GAIA Host Collective
I read in the Atlanta paper that they are having real problems keeping an adequate number of train cars in service. The frequency of repair, especially of the motorized doors, is extremely high, even of the new cars that have been delivered. They have been forced to cannibalize some of the new cars, to keep as many as possible operating. I think that part of the problem is that the cars are made overseas, and long-term support is a problem.
I sat through part of one presentation (boring) but I think that there are good solutions out there.
Due to "Buy America" provisions, foreign designs are built in this country. A factory is set up, cars for one or more cities are built, factory dismantled. Support from foreign sources.

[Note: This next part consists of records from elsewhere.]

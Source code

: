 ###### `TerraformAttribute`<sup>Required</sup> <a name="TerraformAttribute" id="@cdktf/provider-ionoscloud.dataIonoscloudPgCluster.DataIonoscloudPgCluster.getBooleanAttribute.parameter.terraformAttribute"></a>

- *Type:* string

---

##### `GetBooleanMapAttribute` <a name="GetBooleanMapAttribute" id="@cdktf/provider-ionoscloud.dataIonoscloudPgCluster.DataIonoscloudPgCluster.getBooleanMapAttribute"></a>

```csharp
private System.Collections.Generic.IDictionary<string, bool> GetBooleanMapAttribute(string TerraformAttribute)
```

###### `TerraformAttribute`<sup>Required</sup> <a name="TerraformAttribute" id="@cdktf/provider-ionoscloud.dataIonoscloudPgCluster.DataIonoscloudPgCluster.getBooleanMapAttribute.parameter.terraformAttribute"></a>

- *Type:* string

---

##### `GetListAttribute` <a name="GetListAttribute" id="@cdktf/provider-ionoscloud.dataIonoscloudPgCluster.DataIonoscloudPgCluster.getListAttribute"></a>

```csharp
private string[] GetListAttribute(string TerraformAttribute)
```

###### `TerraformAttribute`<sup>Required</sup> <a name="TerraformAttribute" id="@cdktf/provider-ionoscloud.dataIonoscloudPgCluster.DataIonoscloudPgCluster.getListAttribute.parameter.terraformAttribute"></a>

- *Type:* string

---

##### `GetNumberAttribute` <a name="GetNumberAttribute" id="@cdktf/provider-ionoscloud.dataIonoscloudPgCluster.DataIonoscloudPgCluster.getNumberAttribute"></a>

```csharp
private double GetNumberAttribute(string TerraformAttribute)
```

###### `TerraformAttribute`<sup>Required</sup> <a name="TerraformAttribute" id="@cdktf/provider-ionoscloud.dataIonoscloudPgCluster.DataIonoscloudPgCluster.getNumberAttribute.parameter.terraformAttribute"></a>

One purpose of the strategic rail reserve (Step 5 in below link)
http://www.lightrailnow.org/features/f_lrt_2006-05a.htm
Is to create a larger reserve fleet and to help create a stable US industry.
Best Hopes,
Alan
As far as the reliability of the new cars goes, since every transit system has different cars, everything in them appear to be unique. There is no savings from producing in large scale and after a few year the parts become scarace because no one wants to warehouse or product parts for vehicles with so few numbers in service.
If the nation standardized around just two or three vehicle types for each of the different types of rail (heavy, light, streetcar), it could both reduce cost and increase reliability. Obviously if this happened then the more rail lines in service would just make the savings and reliability go up even further.